■ Your objective ■
Please print out every line of the material, unchanged.

■ Raw data ■

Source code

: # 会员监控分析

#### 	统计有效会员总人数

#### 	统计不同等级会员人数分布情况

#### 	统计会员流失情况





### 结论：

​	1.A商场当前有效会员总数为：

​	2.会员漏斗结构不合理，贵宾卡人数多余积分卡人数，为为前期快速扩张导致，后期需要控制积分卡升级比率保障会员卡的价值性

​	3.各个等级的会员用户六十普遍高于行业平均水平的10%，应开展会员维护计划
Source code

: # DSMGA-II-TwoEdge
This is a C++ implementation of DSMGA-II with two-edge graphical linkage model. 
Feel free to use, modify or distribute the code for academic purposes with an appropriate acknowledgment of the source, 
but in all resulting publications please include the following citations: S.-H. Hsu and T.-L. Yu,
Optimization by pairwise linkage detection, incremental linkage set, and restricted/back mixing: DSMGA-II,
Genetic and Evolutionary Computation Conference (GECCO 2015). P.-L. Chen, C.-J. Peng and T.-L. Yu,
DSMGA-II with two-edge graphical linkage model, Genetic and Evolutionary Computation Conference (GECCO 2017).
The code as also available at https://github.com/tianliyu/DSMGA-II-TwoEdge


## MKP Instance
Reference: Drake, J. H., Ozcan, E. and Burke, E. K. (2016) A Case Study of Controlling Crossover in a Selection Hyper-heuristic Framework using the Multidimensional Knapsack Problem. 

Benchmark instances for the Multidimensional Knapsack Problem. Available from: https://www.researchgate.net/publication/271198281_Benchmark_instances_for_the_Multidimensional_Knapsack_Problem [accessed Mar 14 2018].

■ Solution to this exercise ■
Source code

: # 会员监控分析

#### 	统计有效会员总人数

#### 	统计不同等级会员人数分布情况

#### 	统计会员流失情况





### 结论：

​	1.A商场当前有效会员总数为：

​	2.会员漏斗结构不合理，贵宾卡人数多余积分卡人数，为为前期快速扩张导致，后期需要控制积分卡升级比率保障会员卡的价值性

​	3.各个等级的会员用户六十普遍高于行业平均水平的10%，应开展会员维护计划
Source code

: # DSMGA-II-TwoEdge
This is a C++ implementation of DSMGA-II with two-edge graphical linkage model. 
Feel free to use, modify or distribute the code for academic purposes with an appropriate acknowledgment of the source, 
but in all resulting publications please include the following citations: S.-H. Hsu and T.-L. Yu,
Optimization by pairwise linkage detection, incremental linkage set, and restricted/back mixing: DSMGA-II,
Genetic and Evolutionary Computation Conference (GECCO 2015). P.-L. Chen, C.-J. Peng and T.-L. Yu,
DSMGA-II with two-edge graphical linkage model, Genetic and Evolutionary Computation Conference (GECCO 2017).
The code as also available at https://github.com/tianliyu/DSMGA-II-TwoEdge


## MKP Instance
Reference: Drake, J. H., Ozcan, E. and Burke, E. K. (2016) A Case Study of Controlling Crossover in a Selection Hyper-heuristic Framework using the Multidimensional Knapsack Problem. 

Benchmark instances for the Multidimensional Knapsack Problem. Available from: https://www.researchgate.net/publication/271198281_Benchmark_instances_for_the_Multidimensional_Knapsack_Problem [accessed Mar 14 2018].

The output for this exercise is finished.